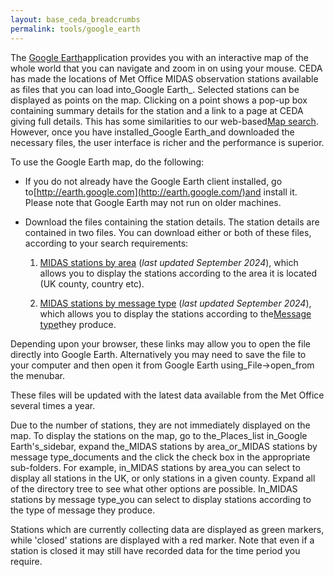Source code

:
 ```yaml
---
layout: base_ceda_breadcrumbs
permalink: tools/google_earth
---
```



The [Google Earth](http://earth.google.com/)application provides you with an interactive map of the whole world that you can navigate and zoom in on using your mouse. CEDA has made the locations of Met Office MIDAS observation stations available as files that you can load into_Google Earth_. Selected stations can be displayed as points on the map. Clicking on a point shows a pop-up box containing summary details for the station and a link to a page at CEDA giving full details. This has some similarities to our web-based[Map search](http://utils.ceda.ac.uk/cgi-bin/midas_stations/midas_googlemap.cgi). However, once you have installed_Google Earth_and downloaded the necessary files, the user interface is richer and the performance is superior.

To use the Google Earth map, do the following:

* If you do not already have the Google Earth client installed, go to[http://earth.google.com](http://earth.google.com/)and install it. Please note that Google Earth may not run on older machines.
    
* Download the files containing the station details. The station details are contained in two files. You can download either or both of these files, according to your search requirements:
    
    1.  [MIDAS stations by area](https://artefacts.ceda.ac.uk/midas/midas_stations_by_area.kmz) (_last updated September 2024_), which allows you to display the stations according to the area it is located (UK county, country etc).
        
    2.  [MIDAS stations by message type](https://artefacts.ceda.ac.uk/midas/midas_stations_by_message_type.kmz) (_last updated September 2024_), which allows you to display the stations according to the[Message type](http://archive.ceda.ac.uk/midas_stations/met_domains)they produce.
    

Depending upon your browser, these links may allow you to open the file directly into Google Earth. Alternatively you may need to save the file to your computer and then open it from Google Earth using_File->open_from the menubar.

These files will be updated with the latest data available from the Met Office several times a year.

Due to the number of stations, they are not immediately displayed on the map. To display the stations on the map, go to the_Places_list in_Google Earth's_sidebar, expand the_MIDAS stations by area_or_MIDAS stations by message type_documents and the click the check box in the appropriate sub-folders. For example, in_MIDAS stations by area_you can select to display all stations in the UK, or only stations in a given county. Expand all of the directory tree to see what other options are possible. In_MIDAS stations by message type_you can select to display stations according to the type of message they produce.

Stations which are currently collecting data are displayed as green markers, while 'closed' stations are displayed with a red marker. Note that even if a station is closed it may still have recorded data for the time period you require.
_____
■ Action item
Read through the entries above, and wherever a line holds the string "which", copy it.

■ Response
    1.  [MIDAS stations by area](https://artefacts.ceda.ac.uk/midas/midas_stations_by_area.kmz) (_last updated September 2024_), which allows you to display the stations according to the area it is located (UK county, country etc).
    2.  [MIDAS stations by message type](https://artefacts.ceda.ac.uk/midas/midas_stations_by_message_type.kmz) (_last updated September 2024_), which allows you to display the stations according to the[Message type](http://archive.ceda.ac.uk/midas_stations/met_domains)they produce.
Stations which are currently collecting data are displayed as green markers, while 'closed' stations are displayed with a red marker. Note that even if a station is closed it may still have recorded data for the time period you require.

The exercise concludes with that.